Rather than building three near-identical rivals per fight in Studio, author one and add the counter of the player's starter to its team when the battle starts:

# Replace this with however your project records the chosen starter (here a game variable holding a db_symbol).
player_starter = $game_variables[10]
counter = { bulbasaur: :charmander, charmander: :squirtle, squirtle: :bulbasaur }[player_starter]
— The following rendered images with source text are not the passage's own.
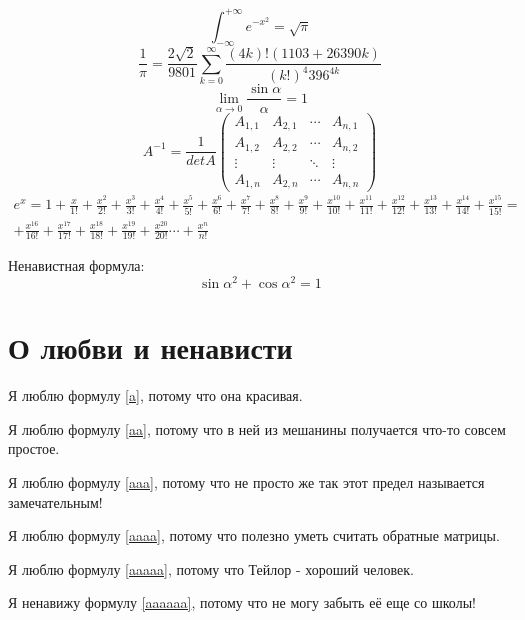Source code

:\documentclass[12pt, a4paper]{article}
\begin{document}
 \begin{equation} \label{a} \int_{-\infty}^{+\infty} e^{-x^{2}} = \sqrt{\pi} \end{equation}
 \begin{equation} \label{aa} \frac{1}{\pi} = \frac{2\sqrt{2}}{9801}\sum_{k=0}^{\infty} \frac{(4k)!(1103+26390k)}{(k!)^4 396^{4k}} \end{equation}
 \begin{equation} \label{aaa} \lim_{\alpha \to 0} \frac{\sin{\alpha}}{\alpha} = 1 \end{equation}
\begin{equation} \label{aaaa} A^{-1}= \frac{1}{detA} \begin{pmatrix} 
 A_{1,1} & A_{2,1} & \cdots & A_{n,1} \\
  A_{1,2} & A_{2,2} & \cdots & A_{n,2} \\
  \vdots  & \vdots  & \ddots & \vdots  \\
  A_{1,n} & A_{2,n} & \cdots & A_{n,n}
\end{pmatrix} 
\end{equation}
\begin{multline} \label{aaaaa} e^x = 1 + \frac{x}{1!} + \frac{x^2}{2!} + \frac{x^3}{3!} + \frac{x^4}{4!} + \frac{x^5}{5!} + \frac{x^6}{6!} + \frac{x^7}{7!} + \frac {x^8}{8!} + \frac{x^9}{9!} + \frac{x^{10}}{10!} + \frac{x^{11}}{11!} + \frac{x^{12}}{12!}+ \frac{x^{13}}{13!} + \frac{x^{14}}{14!}+\frac{x^{15}}{15!} = \\
+\frac{x^{16}}{16!}+\frac{x^{17}}{17!}+\frac{x^{18}}{18!}+\frac{x^{19}}{19!}+\frac{x^{20}}{20!} \cdots + \frac{x^n}{n!} \end{multline}


Ненавистная формула: 
\begin{equation} \label{aaaaaa} \sin{\alpha}^2 + \cos{\alpha}^2 =1   \end{equation}

\section{О любви и ненависти}

Я люблю формулу \eqref{a}, потому что она красивая.

Я люблю формулу \eqref{aa}, потому что в ней из мешанины получается что-то совсем простое.

Я люблю формулу \eqref{aaa}, потому что не просто же так этот предел называется замечательным!

Я люблю формулу \eqref{aaaa}, потому что полезно уметь считать обратные матрицы.
 
Я люблю формулу \eqref{aaaaa}, потому что Тейлор - хороший человек. 

Я ненавижу формулу \eqref{aaaaaa}, потому что не могу забыть её еще со школы! 
\end{document}
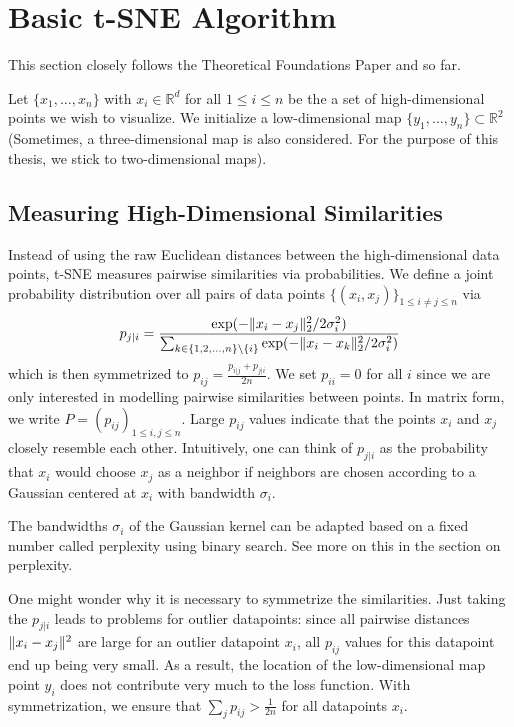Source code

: \section{Basic t-SNE Algorithm}
This section closely follows the Theoretical Foundations Paper \cite{JMLR:v23:21-0524} and \cite{vdMaa08} so far. 

Let $\{x_1, \dots , x_n \}$ with $x_i \in \mathbb{R}^d$ for all $1 \leq i \leq n$ be the a set of high-dimensional points we wish to visualize.
We initialize a low-dimensional map $\{y_1, \dots , y_n\} \subset \mathbb{R}^2$ (Sometimes, a three-dimensional map is also considered. For the purpose of this thesis, we stick to two-dimensional maps). 

\subsection{Measuring High-Dimensional Similarities}

Instead of using the raw Euclidean distances between the high-dimensional data points, t-SNE measures pairwise similarities via probabilities. 
We define a joint probability distribution over all pairs of data points $\{(x_i, x_j)\}_{1 \leq i \neq j \leq n}$ via  
\begin{equation}
    p_{j|i} =  \frac{\exp(-\lVert x_i - x_j\rVert_2^2 / 2\sigma_i^2)}{\sum_{k \in \{1,2, \dots, n\} \backslash \{i\}} \exp({-\lVert x_i - x_k\rVert_2^2 / 2 \sigma_i^2})}
\end{equation}
which is then symmetrized to $p_{ij} = \frac{p_{i|j} + p_{j|i}}{2n}$. We set $p_{ii}=0$ for all $i$ since we are only interested in modelling pairwise similarities between points. In matrix form, we write $P = (p_{ij})_{1 \leq i, j \leq n}$. 
Large $p_{ij}$ values indicate that the points $x_i$ and $x_j$ closely resemble each other. 
Intuitively, one can think of $p_{j|i}$ as the probability that $x_i$ would choose $x_j$ as a neighbor if neighbors are chosen according to a Gaussian centered at $x_i$ with bandwidth $\sigma_i$. 

The bandwidths $\sigma_i$ of the Gaussian kernel can be adapted based on a fixed number called perplexity using binary search. See more on this in the section on perplexity. 

One might wonder why it is necessary to symmetrize the similarities. Just taking the $p_{j|i}$ leads to problems for outlier datapoints: since all pairwise distances $\lVert x_i - x_j\rVert^2$ are large for an outlier datapoint $x_i$, all $p_{ij}$ values for this datapoint end up being very small. 
As a result, the location of the low-dimensional map point $y_i$ does not contribute very much to the loss function. With symmetrization, we ensure that $\sum_{j} p_{ij} > \frac{1}{2n}$ for all datapoints $x_i$. 

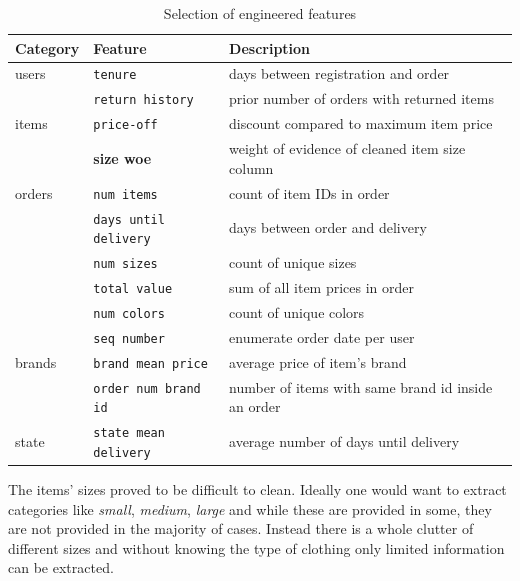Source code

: \begin{table}
\centering
\caption{Selection of engineered features}
\tiny
\label{features-tab}
\begin{tabular}{@{}lll@{}}
\toprule
Category       & Feature             & Description                           \\ \midrule
users  & \texttt{tenure}              & days between registration and order        \\
       & \texttt{return history}      & prior number of orders with returned items \\
items  & \texttt{price-off}           & discount compared to maximum item price    \\
       & \textbf{size woe}            & weight of evidence of cleaned item size column\\
orders & \texttt{num items}           & count of item IDs in order                 \\
       & \texttt{days until delivery} & days between order and delivery            \\
       & \texttt{num sizes}           & count of unique sizes                      \\
       & \texttt{total value}         & sum of all item prices in order            \\
       & \texttt{num colors}          & count of unique colors                     \\
       & \texttt{seq number}          & enumerate order date per user              \\
brands & \texttt{brand mean price}    & average price of item's brand              \\
       & \texttt{order num brand id}  & number of items with same brand id inside an order \\
state  & \texttt{state mean delivery} & average number of days until delivery \\
\bottomrule
\end{tabular}
\end{table}

The items' sizes proved to be difficult to clean. Ideally one would want to extract categories like \textit{small}, \textit{medium}, \textit{large} and while these are provided in some, they are not provided in the majority of cases. Instead there is a whole clutter of different sizes and without knowing the type of clothing only limited information can be extracted.



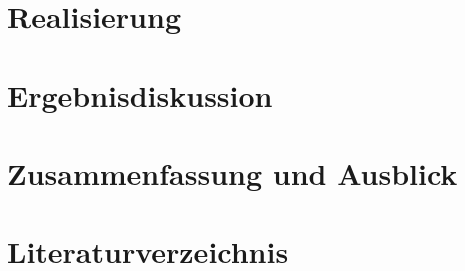 \documentclass[a4paper, 12pt]{scrartcl}
\begin{document}
    \section{Realisierung}
    
    
    \section{Ergebnisdiskussion}
    
    
    \section{Zusammenfassung und Ausblick}
    
 
	\section{Literaturverzeichnis}
	\nocite{*}
    \renewcommand{\refname}{}
	\printbibliography
 
	\newpage
	
\end{document}
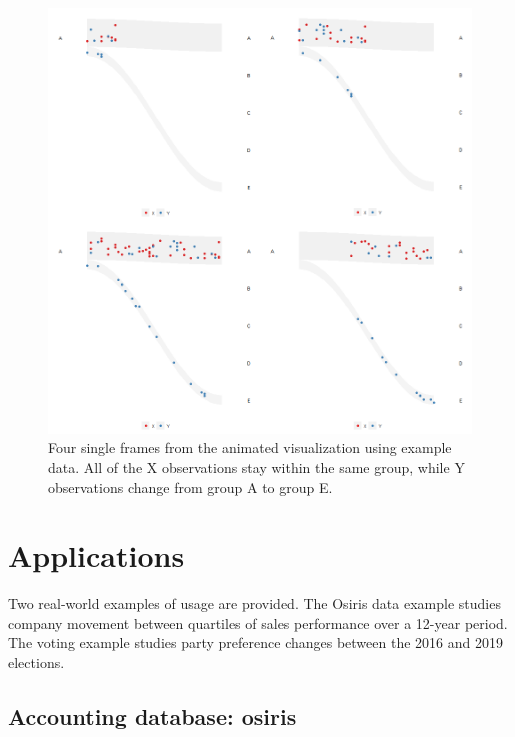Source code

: \begin{figure}

{\centering \includegraphics[width=1\linewidth]{figures/animation-example} 

}

\caption{Four single frames from the animated visualization using example data. All of the X observations stay within the same group, while Y observations change from group A to group E.}\label{fig:catchange-figure}
\end{figure}

\section{Applications}\label{applications}

Two real-world examples of usage are provided. The Osiris data \citep{bvd} example studies company movement between quartiles of sales performance over a 12-year period. The voting example studies party preference changes between the 2016 and 2019 elections.

\subsection{Accounting database: osiris}\label{accounting-database-osiris}

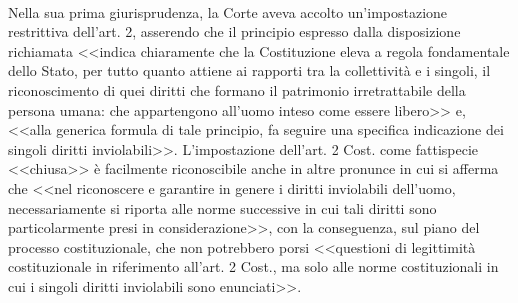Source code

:\\Nella sua prima giurisprudenza, la Corte aveva accolto un’impostazione restrittiva dell’art. 2, asserendo che il principio espresso dalla disposizione richiamata <<indica chiaramente che la Costituzione eleva a regola fondamentale dello Stato, per tutto quanto attiene ai rapporti tra la collettività e i singoli, il riconoscimento di quei diritti che formano il patrimonio irretrattabile della persona umana: che appartengono all’uomo inteso come essere libero>> e, <<alla generica formula di tale principio, fa seguire una specifica indicazione dei singoli diritti inviolabili>>.
L’impostazione dell’art. 2 Cost. come fattispecie <<chiusa>> è facilmente riconoscibile anche in altre pronunce in cui si afferma che <<nel riconoscere e garantire in genere i diritti inviolabili dell’uomo, necessariamente si riporta alle norme successive in cui tali diritti sono particolarmente presi in considerazione>>, con la conseguenza, sul piano del processo costituzionale, che non potrebbero porsi <<questioni di legittimità costituzionale in riferimento all’art. 2 Cost., ma solo alle norme costituzionali in cui i singoli diritti inviolabili sono enunciati>>.
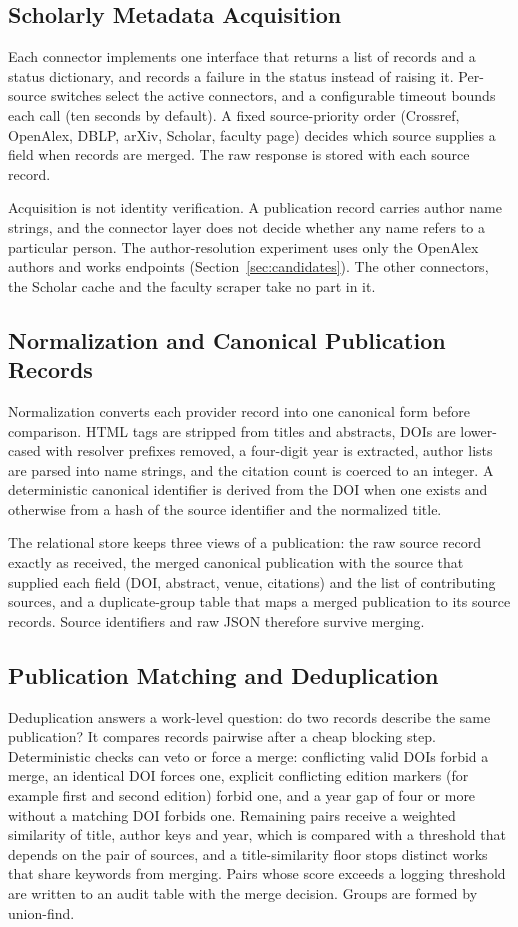 \subsection{Scholarly Metadata Acquisition}
Each connector implements one interface that returns a list of records and a status dictionary, and records a failure in the status instead of raising it. Per-source switches select the active connectors, and a configurable timeout bounds each call (ten seconds by default). A fixed source-priority order (Crossref, OpenAlex, DBLP, arXiv, Scholar, faculty page) decides which source supplies a field when records are merged. The raw response is stored with each source record.

Acquisition is not identity verification. A publication record carries author name strings, and the connector layer does not decide whether any name refers to a particular person. The author-resolution experiment uses only the OpenAlex authors and works endpoints (Section~\ref{sec:candidates}). The other connectors, the Scholar cache and the faculty scraper take no part in it.

\subsection{Normalization and Canonical Publication Records}
Normalization converts each provider record into one canonical form before comparison. HTML tags are stripped from titles and abstracts, DOIs are lower-cased with resolver prefixes removed, a four-digit year is extracted, author lists are parsed into name strings, and the citation count is coerced to an integer. A deterministic canonical identifier is derived from the DOI when one exists and otherwise from a hash of the source identifier and the normalized title.

The relational store keeps three views of a publication: the raw source record exactly as received, the merged canonical publication with the source that supplied each field (DOI, abstract, venue, citations) and the list of contributing sources, and a duplicate-group table that maps a merged publication to its source records. Source identifiers and raw JSON therefore survive merging.

\subsection{Publication Matching and Deduplication}
Deduplication answers a work-level question: do two records describe the same publication? It compares records pairwise after a cheap blocking step. Deterministic checks can veto or force a merge: conflicting valid DOIs forbid a merge, an identical DOI forces one, explicit conflicting edition markers (for example first and second edition) forbid one, and a year gap of four or more without a matching DOI forbids one. Remaining pairs receive a weighted similarity of title, author keys and year, which is compared with a threshold that depends on the pair of sources, and a title-similarity floor stops distinct works that share keywords from merging. Pairs whose score exceeds a logging threshold are written to an audit table with the merge decision. Groups are formed by union-find.

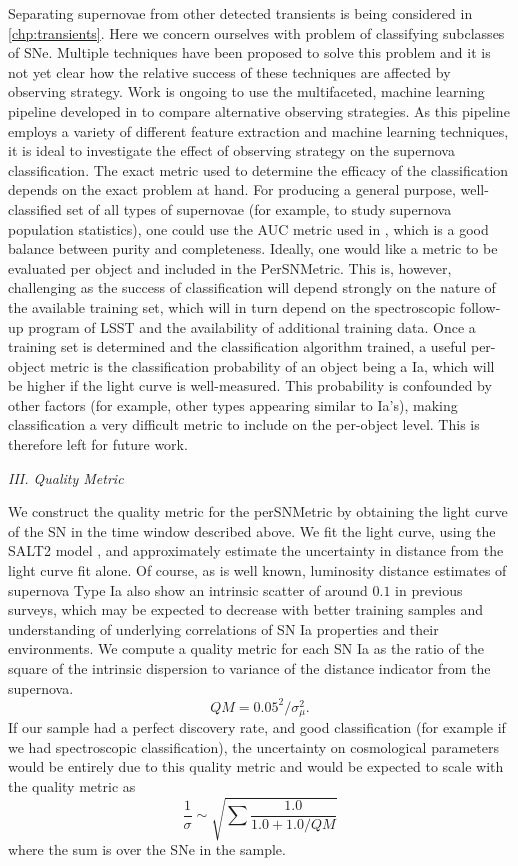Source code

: Separating supernovae from other detected transients is being considered in
\autoref{chp:transients}. Here we concern ourselves with problem of classifying subclasses of
SNe. Multiple techniques have been proposed to solve this problem \citep{Frieman2008,sako2008, kessler2010b, 
ishida2012, sako2014} and it is not yet clear how the
relative success of these techniques are affected by observing strategy. Work is ongoing to use the
multifaceted, machine learning pipeline developed in \citet{Lochner2016} to compare alternative
observing strategies. As this pipeline employs a variety of different feature extraction and machine learning
techniques, it is ideal to investigate the effect of observing strategy on the supernova classification. The exact 
metric used to determine the efficacy of the classification depends
on the exact problem at hand. For producing a general purpose, well-classified set of all types of
supernovae (for example, to study supernova population statistics), one could use the AUC metric
used in \citet{Lochner2016}, which is a good balance between purity and completeness. Ideally,
one would like a metric to be evaluated per object and included in the PerSNMetric. This is,
however, challenging as the success of classification will depend strongly on the nature of the
available training set, which will in turn depend on the spectroscopic follow-up program of LSST
and the availability of additional training data. Once a training set is determined and the
classification algorithm trained, a useful per-object metric is the classification probability of an
object being a Ia, which will be higher if the light curve is well-measured. This probability is
confounded by other factors (for example, other types appearing similar to Ia's), making
classification a very difficult metric to include on the per-object level. This is therefore left for future work.


\emph{III. Quality Metric}

We construct the quality metric for the perSNMetric by obtaining the
light curve of the SN in the time window described above. We fit the
light curve, using the SALT2 model \citep{Guy2007,2014A&A...568A..22B}, and approximately estimate the uncertainty in
distance from
the light curve fit alone. Of course, as is well known, luminosity
distance estimates of supernova Type Ia also show an intrinsic scatter
of around $0.1$ in previous surveys, which may be expected to decrease
with better training samples and understanding of underlying
correlations of SN Ia properties and their environments. We compute a
quality metric for each SN Ia as the ratio of the square of the
intrinsic dispersion to variance of the distance indicator from the supernova. 
$$ QM = 0.05^2/\sigma^2_{\mu}.$$ If our sample had a perfect discovery rate, and good classification (for example if we had spectroscopic classification), the uncertainty on
cosmological parameters would be entirely due to this quality metric and would be expected to scale with the quality metric as 
$$\frac{1}{\sigma} \sim \sqrt{\sum{\frac{1.0}{1.0 + 1.0 / QM}}}$$
where the sum is over the SNe in the sample.

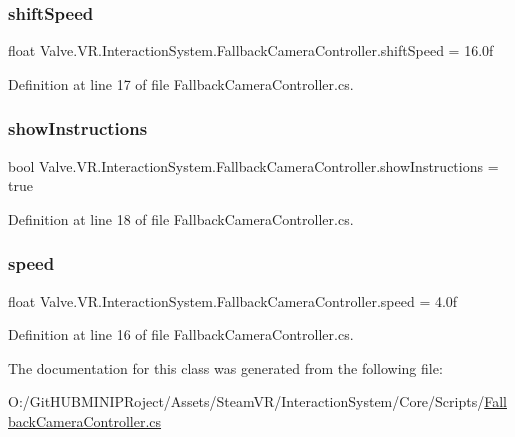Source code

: \subsubsection{\texorpdfstring{shiftSpeed}{shiftSpeed}}
{\footnotesize\ttfamily float Valve.\+V\+R.\+Interaction\+System.\+Fallback\+Camera\+Controller.\+shift\+Speed = 16.\+0f}



Definition at line 17 of file Fallback\+Camera\+Controller.\+cs.

\mbox{\label{class_valve_1_1_v_r_1_1_interaction_system_1_1_fallback_camera_controller_abb454e7996557d76358c38d1de1eeb49}} 
\subsubsection{\texorpdfstring{showInstructions}{showInstructions}}
{\footnotesize\ttfamily bool Valve.\+V\+R.\+Interaction\+System.\+Fallback\+Camera\+Controller.\+show\+Instructions = true}



Definition at line 18 of file Fallback\+Camera\+Controller.\+cs.

\mbox{\label{class_valve_1_1_v_r_1_1_interaction_system_1_1_fallback_camera_controller_a8b9e610801baae4ed6e64583a48c8152}} 
\subsubsection{\texorpdfstring{speed}{speed}}
{\footnotesize\ttfamily float Valve.\+V\+R.\+Interaction\+System.\+Fallback\+Camera\+Controller.\+speed = 4.\+0f}



Definition at line 16 of file Fallback\+Camera\+Controller.\+cs.



The documentation for this class was generated from the following file\+:\begin{DoxyCompactItemize}
\item 
O\+:/\+Git\+H\+U\+B\+M\+I\+N\+I\+P\+Roject/\+Assets/\+Steam\+V\+R/\+Interaction\+System/\+Core/\+Scripts/\mbox{\hyperlink{_fallback_camera_controller_8cs}{Fallback\+Camera\+Controller.\+cs}}\end{DoxyCompactItemize}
trainer = data_trainer(:rival_route_1)
party = trainer.party.map(&:to_creature)
party << PFM::Pokemon.generate_from_hash(id: counter, level: party.map(&:level).max)

bag = PFM::Bag.new
trainer.bag_entries.each { |entry| bag.add_item(entry[:dbSymbol], entry[:amount]) }

bi = Battle::Logic::BattleInfo.new
bi.add_party(0, *bi.player_basic_info)
bi.add_party(1, party, trainer.name, trainer.class_name, trainer.resources, bag, trainer.base_money, trainer.ai)
$scene.call_scene(Battle::Scene, bi)

You author the rival once and the type matchup follows the player's choice. The same "load then modify" approach opens other ideas: a grind trainer whose team is drawn from the Pokémon the player has caught, or "ghost" trainers replaying another player's team.

Reading the outcome

Register $game_temp.battle_proc before launching the scene; it is called with the result code when the battle ends:

$game_temp.battle_proc = proc do |result|
# 0 = player won, 1 = player fled, 2 = player lost, 3 = enemy fled
case result
when 0
# handle victory
when 2
# handle defeat
end
end
$scene.call_scene(Battle::Scene, bi)

The same outcome also sets the global switches BT_Victory, BT_Player_Flee and BT_Defeat, which an event running after the battle can test.

Conclusion

  • Studio authors the static data; you script a trainer battle for runtime-dependent fights, or to launch one from your own logic.
  • Build a Battle::Logic::BattleInfo, add the player on bank 0 and the trainer on bank 1, then launch with $scene.call_scene(Battle::Scene, bi).
  • Load existing Studio trainers with data_trainer and to_creature(level) to reuse and modify their teams: scale a trainer tower, or counter the player's starter, without cloning trainers in the editor.
  • Read the result through $game_temp.battle_proc (or the BT_Victory / BT_Defeat switches) to branch your event.
  • For a wild battle, see the Start a wild battle guide.